■ RECORDS SHOWN
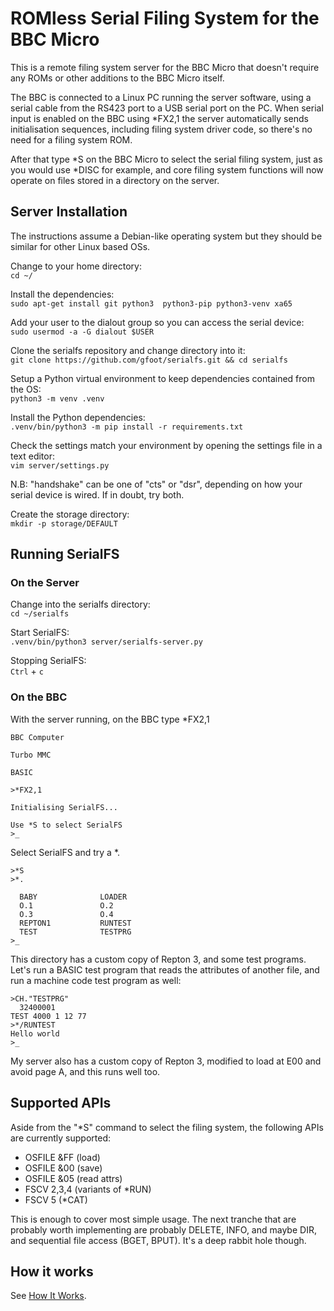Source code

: # ROMless Serial Filing System for the BBC Micro

This is a remote filing system server for the BBC Micro that
doesn't require any ROMs or other additions to the BBC Micro
itself.

The BBC is connected to a Linux PC running the server software,
using a serial cable from the RS423 port to a USB serial port on
the PC.  When serial input is enabled on the BBC using \*FX2,1
the server automatically sends initialisation sequences,
including filing system driver code, so there's no need for a
filing system ROM.

After that type \*S on the BBC Micro to select the serial filing
system, just as you would use \*DISC for example, and core
filing system functions will now operate on files stored in a
directory on the server.

## Server Installation

The instructions assume a Debian-like operating system but they should be similar for other Linux based OSs.

Change to your home directory:  
`cd ~/`
 
Install the dependencies:  
`sudo apt-get install git python3  python3-pip python3-venv xa65`

Add your user to the dialout group so you can access the serial device:  
`sudo usermod -a -G dialout $USER`

Clone the serialfs repository and change directory into it:  
`git clone https://github.com/gfoot/serialfs.git && cd serialfs`
 
Setup a Python virtual environment to keep dependencies contained from the OS:  
`python3 -m venv .venv`

Install the Python dependencies:  
`.venv/bin/python3 -m pip install -r requirements.txt`

Check the settings match your environment by opening the settings file in a text editor:  
`vim server/settings.py`  

N.B: "handshake" can be one of "cts" or "dsr", depending on how your serial device is wired. If in doubt, try both.

Create the storage directory:  
`mkdir -p storage/DEFAULT`

## Running SerialFS

### On the Server

Change into the serialfs directory:  
`cd ~/serialfs`

Start SerialFS:  
`.venv/bin/python3 server/serialfs-server.py`

Stopping SerialFS:  
`Ctrl` + `c`

### On the BBC
With the server running, on the BBC type \*FX2,1

    BBC Computer
    
    Turbo MMC
    
    BASIC
    
    >*FX2,1
    
    Initialising SerialFS...
    
    Use *S to select SerialFS
    >_

Select SerialFS and try a \*.

    >*S
    >*.
    
      BABY              LOADER
      O.1               O.2
      O.3               O.4
      REPTON1           RUNTEST
      TEST              TESTPRG
    >_

This directory has a custom copy of Repton 3, and some test
programs.  Let's run a BASIC test program that reads the
attributes of another file, and run a machine code test program
as well:

    >CH."TESTPRG"
      32400001
    TEST 4000 1 12 77
    >*/RUNTEST
    Hello world
    >_

My server also has a custom copy of Repton 3, modified to load
at E00 and avoid page A, and this runs well too.

## Supported APIs

Aside from the "\*S" command to select the filing system, the
following APIs are currently supported:

* OSFILE &FF (load)
* OSFILE &00 (save)
* OSFILE &05 (read attrs)
* FSCV 2,3,4 (variants of \*RUN)
* FSCV 5 (\*CAT)

This is enough to cover most simple usage.  The next tranche
that are probably worth implementing are probably DELETE, INFO,
and maybe DIR, and sequential file access (BGET, BPUT).  It's a
deep rabbit hole though.

## How it works

See [How It Works](howitworks.md).

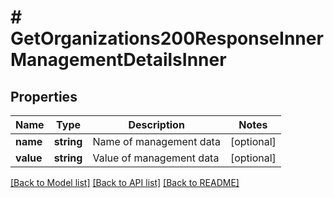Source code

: # # GetOrganizations200ResponseInnerManagementDetailsInner

## Properties

Name | Type | Description | Notes
------------ | ------------- | ------------- | -------------
**name** | **string** | Name of management data | [optional]
**value** | **string** | Value of management data | [optional]

[[Back to Model list]](../../README.md#models) [[Back to API list]](../../README.md#endpoints) [[Back to README]](../../README.md)
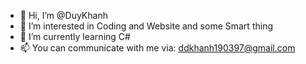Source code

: - 👋 Hi, I’m @DuyKhanh
- 👀 I’m interested in Coding and Website and some Smart thing
- 🌱 I’m currently learning C#
- 📫 You can communicate with me via: ddkhanh190397@gmail.com

<!---
beboom81/beboom81 is a ✨ special ✨ repository because its `README.md` (this file) appears on your GitHub profile.
You can click the Preview link to take a look at your changes.
--->
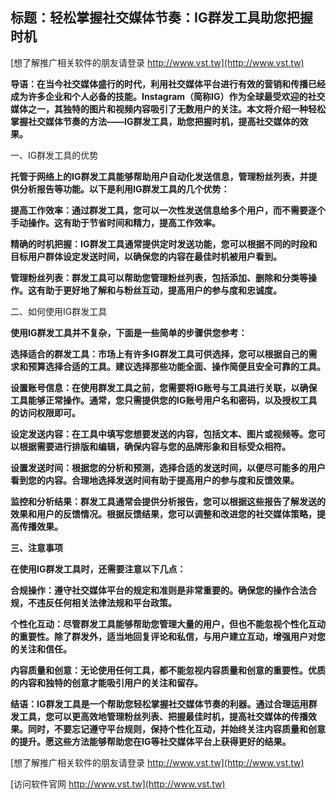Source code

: ## **标题：轻松掌握社交媒体节奏：IG群发工具助您把握时机**

[想了解推广相关软件的朋友请登录 http://www.vst.tw](http://www.vst.tw)

**导语：在当今社交媒体盛行的时代，利用社交媒体平台进行有效的营销和传播已经成为许多企业和个人必备的技能。Instagram（简称IG）作为全球最受欢迎的社交媒体之一，其独特的图片和视频内容吸引了无数用户的关注。本文将介绍一种轻松掌握社交媒体节奏的方法——IG群发工具，助您把握时机，提高社交媒体的效果。**

一、IG群发工具的优势

**托管于网络上的IG群发工具能够帮助用户自动化发送信息，管理粉丝列表，并提供分析报告等功能。以下是利用IG群发工具的几个优势：**

**提高工作效率：通过群发工具，您可以一次性发送信息给多个用户，而不需要逐个手动操作。这有助于节省时间和精力，提高工作效率。**

**精确的时机把握：IG群发工具通常提供定时发送功能，您可以根据不同的时段和目标用户群体设定发送时间，以确保您的内容在最佳时机被用户看到。**

**管理粉丝列表：群发工具可以帮助您管理粉丝列表，包括添加、删除和分类等操作。这有助于更好地了解和与粉丝互动，提高用户的参与度和忠诚度。**

二、如何使用IG群发工具

**使用IG群发工具并不复杂，下面是一些简单的步骤供您参考：**

**选择适合的群发工具：市场上有许多IG群发工具可供选择，您可以根据自己的需求和预算选择合适的工具。建议选择那些功能全面、操作简便且安全可靠的工具。**

**设置账号信息：在使用群发工具之前，您需要将IG账号与工具进行关联，以确保工具能够正常操作。通常，您只需提供您的IG账号用户名和密码，以及授权工具的访问权限即可。**

**设定发送内容：在工具中填写您想要发送的内容，包括文本、图片或视频等。您可以根据需要进行排版和编辑，确保内容与您的品牌形象和目标受众相符。**

**设置发送时间：根据您的分析和预测，选择合适的发送时间，以便尽可能多的用户看到您的内容。合理地选择发送时间有助于提高用户的参与度和反馈效果。**

**监控和分析结果：群发工具通常会提供分析报告，您可以根据这些报告了解发送的效果和用户的反馈情况。根据反馈结果，您可以调整和改进您的社交媒体策略，提高传播效果。**

**三、注意事项**

**在使用IG群发工具时，还需要注意以下几点：**

**合规操作：遵守社交媒体平台的规定和准则是非常重要的。确保您的操作合法合规，不违反任何相关法律法规和平台政策。**

**个性化互动：尽管群发工具能够帮助您管理大量的用户，但也不能忽视个性化互动的重要性。除了群发外，适当地回复评论和私信，与用户建立互动，增强用户对您的关注和信任。**

**内容质量和创意：无论使用任何工具，都不能忽视内容质量和创意的重要性。优质的内容和独特的创意才能吸引用户的关注和留存。**

**结语：IG群发工具是一个帮助您轻松掌握社交媒体节奏的利器。通过合理运用群发工具，您可以更高效地管理粉丝列表、把握最佳时机，提高社交媒体的传播效果。同时，不要忘记遵守平台规则，保持个性化互动，并始终关注内容质量和创意的提升。愿这些方法能够帮助您在IG等社交媒体平台上获得更好的结果。**

[想了解推广相关软件的朋友请登录 http://www.vst.tw](http://www.vst.tw)


[访问软件官网 http://www.vst.tw](http://www.vst.tw)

■ WHAT THE TASK ASKS
In the data above, each line holding "copy" is to be found and copied.

■ EXERCISE OUTPUT
This directory has a custom copy of Repton 3, and some test
My server also has a custom copy of Repton 3, modified to load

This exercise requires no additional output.